### [Problem requirements]
All records are to be restated exactly, each line as it reads.

Stored dataset items:
>>
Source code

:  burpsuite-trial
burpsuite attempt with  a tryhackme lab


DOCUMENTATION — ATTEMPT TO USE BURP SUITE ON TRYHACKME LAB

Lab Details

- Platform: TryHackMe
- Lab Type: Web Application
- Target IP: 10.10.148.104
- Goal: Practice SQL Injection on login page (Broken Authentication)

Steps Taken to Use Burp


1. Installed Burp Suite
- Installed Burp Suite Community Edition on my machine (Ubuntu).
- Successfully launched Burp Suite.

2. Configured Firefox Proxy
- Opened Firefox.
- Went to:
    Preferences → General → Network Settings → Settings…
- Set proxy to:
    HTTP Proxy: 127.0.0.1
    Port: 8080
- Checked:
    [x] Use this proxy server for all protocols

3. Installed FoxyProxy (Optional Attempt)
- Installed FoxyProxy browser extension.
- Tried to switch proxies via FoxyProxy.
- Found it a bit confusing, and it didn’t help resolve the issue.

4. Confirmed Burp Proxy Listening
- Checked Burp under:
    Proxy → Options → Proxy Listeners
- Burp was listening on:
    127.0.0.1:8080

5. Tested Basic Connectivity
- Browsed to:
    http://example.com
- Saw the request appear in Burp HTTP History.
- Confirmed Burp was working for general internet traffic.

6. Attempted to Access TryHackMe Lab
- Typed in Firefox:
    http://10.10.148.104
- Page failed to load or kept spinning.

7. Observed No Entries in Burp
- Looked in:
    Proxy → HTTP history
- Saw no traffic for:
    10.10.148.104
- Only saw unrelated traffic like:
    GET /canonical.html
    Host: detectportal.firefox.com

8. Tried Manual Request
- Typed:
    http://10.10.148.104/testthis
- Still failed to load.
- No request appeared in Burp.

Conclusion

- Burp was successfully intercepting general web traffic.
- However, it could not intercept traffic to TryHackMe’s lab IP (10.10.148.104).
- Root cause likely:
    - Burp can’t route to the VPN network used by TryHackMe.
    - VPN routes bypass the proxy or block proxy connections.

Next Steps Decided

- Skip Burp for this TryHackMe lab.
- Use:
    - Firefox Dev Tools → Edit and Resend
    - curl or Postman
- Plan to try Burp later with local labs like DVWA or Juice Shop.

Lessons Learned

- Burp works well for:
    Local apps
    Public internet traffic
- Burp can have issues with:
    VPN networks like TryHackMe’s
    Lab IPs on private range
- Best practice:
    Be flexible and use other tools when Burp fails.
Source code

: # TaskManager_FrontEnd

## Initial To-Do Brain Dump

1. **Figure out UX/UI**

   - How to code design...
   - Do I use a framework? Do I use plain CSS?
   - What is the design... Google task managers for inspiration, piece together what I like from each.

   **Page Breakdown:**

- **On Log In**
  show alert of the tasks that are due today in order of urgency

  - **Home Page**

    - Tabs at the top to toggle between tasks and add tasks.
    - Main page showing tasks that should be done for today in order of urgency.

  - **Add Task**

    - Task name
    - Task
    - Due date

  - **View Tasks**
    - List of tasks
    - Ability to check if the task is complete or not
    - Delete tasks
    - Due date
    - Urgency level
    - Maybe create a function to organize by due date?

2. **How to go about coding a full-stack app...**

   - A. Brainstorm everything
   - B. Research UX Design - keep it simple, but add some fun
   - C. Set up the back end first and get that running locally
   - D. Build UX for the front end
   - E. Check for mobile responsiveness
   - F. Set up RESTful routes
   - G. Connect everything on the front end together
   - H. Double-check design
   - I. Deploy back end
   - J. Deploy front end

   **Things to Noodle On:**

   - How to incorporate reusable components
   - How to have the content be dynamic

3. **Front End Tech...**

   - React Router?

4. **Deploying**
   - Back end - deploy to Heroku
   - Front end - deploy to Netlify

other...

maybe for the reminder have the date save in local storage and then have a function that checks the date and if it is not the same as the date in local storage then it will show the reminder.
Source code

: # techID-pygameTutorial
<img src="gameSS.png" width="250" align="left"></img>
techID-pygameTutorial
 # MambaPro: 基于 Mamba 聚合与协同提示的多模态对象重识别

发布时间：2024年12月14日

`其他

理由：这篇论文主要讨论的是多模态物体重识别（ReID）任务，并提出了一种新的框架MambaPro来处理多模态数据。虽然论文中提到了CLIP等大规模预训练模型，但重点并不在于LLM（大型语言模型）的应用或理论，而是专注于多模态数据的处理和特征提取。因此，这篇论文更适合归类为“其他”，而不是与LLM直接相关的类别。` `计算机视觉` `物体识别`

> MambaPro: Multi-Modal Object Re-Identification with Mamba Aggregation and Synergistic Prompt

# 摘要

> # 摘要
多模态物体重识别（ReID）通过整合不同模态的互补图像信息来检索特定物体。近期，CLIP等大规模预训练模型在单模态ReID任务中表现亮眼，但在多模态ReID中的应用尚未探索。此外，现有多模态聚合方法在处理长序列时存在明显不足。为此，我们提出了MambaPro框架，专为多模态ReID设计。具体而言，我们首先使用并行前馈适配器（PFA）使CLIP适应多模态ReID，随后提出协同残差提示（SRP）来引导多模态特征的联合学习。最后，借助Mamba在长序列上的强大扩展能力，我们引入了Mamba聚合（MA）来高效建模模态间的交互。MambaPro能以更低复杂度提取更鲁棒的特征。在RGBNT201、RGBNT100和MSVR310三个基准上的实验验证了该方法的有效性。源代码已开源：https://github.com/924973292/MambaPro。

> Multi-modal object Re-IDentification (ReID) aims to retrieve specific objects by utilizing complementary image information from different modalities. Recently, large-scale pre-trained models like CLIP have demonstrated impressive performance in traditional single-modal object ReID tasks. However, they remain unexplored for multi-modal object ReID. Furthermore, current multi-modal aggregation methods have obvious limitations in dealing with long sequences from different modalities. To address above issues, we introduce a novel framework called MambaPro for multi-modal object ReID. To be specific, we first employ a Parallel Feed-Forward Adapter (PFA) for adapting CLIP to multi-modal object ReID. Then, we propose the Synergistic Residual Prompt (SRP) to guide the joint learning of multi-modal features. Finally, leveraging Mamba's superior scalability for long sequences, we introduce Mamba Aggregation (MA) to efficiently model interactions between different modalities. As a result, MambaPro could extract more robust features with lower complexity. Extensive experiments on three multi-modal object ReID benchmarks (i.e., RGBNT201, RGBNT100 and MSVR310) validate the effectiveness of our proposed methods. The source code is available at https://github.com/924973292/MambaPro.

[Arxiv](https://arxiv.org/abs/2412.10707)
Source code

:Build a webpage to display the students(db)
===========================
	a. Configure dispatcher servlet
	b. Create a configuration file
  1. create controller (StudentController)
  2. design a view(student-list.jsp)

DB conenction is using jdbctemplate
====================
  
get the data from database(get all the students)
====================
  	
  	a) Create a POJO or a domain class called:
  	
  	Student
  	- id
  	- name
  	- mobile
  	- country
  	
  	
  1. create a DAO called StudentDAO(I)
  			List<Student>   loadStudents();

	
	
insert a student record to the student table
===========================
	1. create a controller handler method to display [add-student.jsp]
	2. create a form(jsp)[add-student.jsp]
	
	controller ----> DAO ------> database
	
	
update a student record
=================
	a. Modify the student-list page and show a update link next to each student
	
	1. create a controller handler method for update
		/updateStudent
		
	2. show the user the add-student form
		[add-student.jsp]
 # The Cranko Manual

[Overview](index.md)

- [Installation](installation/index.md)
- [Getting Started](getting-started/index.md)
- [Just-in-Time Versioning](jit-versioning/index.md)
<<
### [Task output]
Source code

:  burpsuite-trial
burpsuite attempt with  a tryhackme lab


DOCUMENTATION — ATTEMPT TO USE BURP SUITE ON TRYHACKME LAB

Lab Details

- Platform: TryHackMe
- Lab Type: Web Application
- Target IP: 10.10.148.104
- Goal: Practice SQL Injection on login page (Broken Authentication)

Steps Taken to Use Burp


1. Installed Burp Suite
- Installed Burp Suite Community Edition on my machine (Ubuntu).
- Successfully launched Burp Suite.

2. Configured Firefox Proxy
- Opened Firefox.
- Went to:
    Preferences → General → Network Settings → Settings…
- Set proxy to:
    HTTP Proxy: 127.0.0.1
    Port: 8080
- Checked:
    [x] Use this proxy server for all protocols

3. Installed FoxyProxy (Optional Attempt)
- Installed FoxyProxy browser extension.
- Tried to switch proxies via FoxyProxy.
- Found it a bit confusing, and it didn’t help resolve the issue.

4. Confirmed Burp Proxy Listening
- Checked Burp under:
    Proxy → Options → Proxy Listeners
- Burp was listening on:
    127.0.0.1:8080

5. Tested Basic Connectivity
- Browsed to:
    http://example.com
- Saw the request appear in Burp HTTP History.
- Confirmed Burp was working for general internet traffic.

6. Attempted to Access TryHackMe Lab
- Typed in Firefox:
    http://10.10.148.104
- Page failed to load or kept spinning.

7. Observed No Entries in Burp
- Looked in:
    Proxy → HTTP history
- Saw no traffic for:
    10.10.148.104
- Only saw unrelated traffic like:
    GET /canonical.html
    Host: detectportal.firefox.com

8. Tried Manual Request
- Typed:
    http://10.10.148.104/testthis
- Still failed to load.
- No request appeared in Burp.

Conclusion

- Burp was successfully intercepting general web traffic.
- However, it could not intercept traffic to TryHackMe’s lab IP (10.10.148.104).
- Root cause likely:
    - Burp can’t route to the VPN network used by TryHackMe.
    - VPN routes bypass the proxy or block proxy connections.

Next Steps Decided

- Skip Burp for this TryHackMe lab.
- Use:
    - Firefox Dev Tools → Edit and Resend
    - curl or Postman
- Plan to try Burp later with local labs like DVWA or Juice Shop.

Lessons Learned

- Burp works well for:
    Local apps
    Public internet traffic
- Burp can have issues with:
    VPN networks like TryHackMe’s
    Lab IPs on private range
- Best practice:
    Be flexible and use other tools when Burp fails.
Source code

: # TaskManager_FrontEnd

## Initial To-Do Brain Dump

1. **Figure out UX/UI**

   - How to code design...
   - Do I use a framework? Do I use plain CSS?
   - What is the design... Google task managers for inspiration, piece together what I like from each.

   **Page Breakdown:**

- **On Log In**
  show alert of the tasks that are due today in order of urgency

  - **Home Page**

    - Tabs at the top to toggle between tasks and add tasks.
    - Main page showing tasks that should be done for today in order of urgency.

  - **Add Task**

    - Task name
    - Task
    - Due date

  - **View Tasks**
    - List of tasks
    - Ability to check if the task is complete or not
    - Delete tasks
    - Due date
    - Urgency level
    - Maybe create a function to organize by due date?

2. **How to go about coding a full-stack app...**

   - A. Brainstorm everything
   - B. Research UX Design - keep it simple, but add some fun
   - C. Set up the back end first and get that running locally
   - D. Build UX for the front end
   - E. Check for mobile responsiveness
   - F. Set up RESTful routes
   - G. Connect everything on the front end together
   - H. Double-check design
   - I. Deploy back end
   - J. Deploy front end

   **Things to Noodle On:**

   - How to incorporate reusable components
   - How to have the content be dynamic

3. **Front End Tech...**

   - React Router?

4. **Deploying**
   - Back end - deploy to Heroku
   - Front end - deploy to Netlify

other...

maybe for the reminder have the date save in local storage and then have a function that checks the date and if it is not the same as the date in local storage then it will show the reminder.
Source code

: # techID-pygameTutorial
<img src="gameSS.png" width="250" align="left"></img>
techID-pygameTutorial
 # MambaPro: 基于 Mamba 聚合与协同提示的多模态对象重识别

发布时间：2024年12月14日

`其他

理由：这篇论文主要讨论的是多模态物体重识别（ReID）任务，并提出了一种新的框架MambaPro来处理多模态数据。虽然论文中提到了CLIP等大规模预训练模型，但重点并不在于LLM（大型语言模型）的应用或理论，而是专注于多模态数据的处理和特征提取。因此，这篇论文更适合归类为“其他”，而不是与LLM直接相关的类别。` `计算机视觉` `物体识别`

> MambaPro: Multi-Modal Object Re-Identification with Mamba Aggregation and Synergistic Prompt

# 摘要

> # 摘要
多模态物体重识别（ReID）通过整合不同模态的互补图像信息来检索特定物体。近期，CLIP等大规模预训练模型在单模态ReID任务中表现亮眼，但在多模态ReID中的应用尚未探索。此外，现有多模态聚合方法在处理长序列时存在明显不足。为此，我们提出了MambaPro框架，专为多模态ReID设计。具体而言，我们首先使用并行前馈适配器（PFA）使CLIP适应多模态ReID，随后提出协同残差提示（SRP）来引导多模态特征的联合学习。最后，借助Mamba在长序列上的强大扩展能力，我们引入了Mamba聚合（MA）来高效建模模态间的交互。MambaPro能以更低复杂度提取更鲁棒的特征。在RGBNT201、RGBNT100和MSVR310三个基准上的实验验证了该方法的有效性。源代码已开源：https://github.com/924973292/MambaPro。

> Multi-modal object Re-IDentification (ReID) aims to retrieve specific objects by utilizing complementary image information from different modalities. Recently, large-scale pre-trained models like CLIP have demonstrated impressive performance in traditional single-modal object ReID tasks. However, they remain unexplored for multi-modal object ReID. Furthermore, current multi-modal aggregation methods have obvious limitations in dealing with long sequences from different modalities. To address above issues, we introduce a novel framework called MambaPro for multi-modal object ReID. To be specific, we first employ a Parallel Feed-Forward Adapter (PFA) for adapting CLIP to multi-modal object ReID. Then, we propose the Synergistic Residual Prompt (SRP) to guide the joint learning of multi-modal features. Finally, leveraging Mamba's superior scalability for long sequences, we introduce Mamba Aggregation (MA) to efficiently model interactions between different modalities. As a result, MambaPro could extract more robust features with lower complexity. Extensive experiments on three multi-modal object ReID benchmarks (i.e., RGBNT201, RGBNT100 and MSVR310) validate the effectiveness of our proposed methods. The source code is available at https://github.com/924973292/MambaPro.

[Arxiv](https://arxiv.org/abs/2412.10707)
Source code

:Build a webpage to display the students(db)
===========================
	a. Configure dispatcher servlet
	b. Create a configuration file
  1. create controller (StudentController)
  2. design a view(student-list.jsp)

DB conenction is using jdbctemplate
====================
  
get the data from database(get all the students)
====================
  	
  	a) Create a POJO or a domain class called:
  	
  	Student
  	- id
  	- name
  	- mobile
  	- country
  	
  	
  1. create a DAO called StudentDAO(I)
  			List<Student>   loadStudents();

	
	
insert a student record to the student table
===========================
	1. create a controller handler method to display [add-student.jsp]
	2. create a form(jsp)[add-student.jsp]
	
	controller ----> DAO ------> database
	
	
update a student record
=================
	a. Modify the student-list page and show a update link next to each student
	
	1. create a controller handler method for update
		/updateStudent
		
	2. show the user the add-student form
		[add-student.jsp]
 # The Cranko Manual

[Overview](index.md)

- [Installation](installation/index.md)
- [Getting Started](getting-started/index.md)
- [Just-in-Time Versioning](jit-versioning/index.md)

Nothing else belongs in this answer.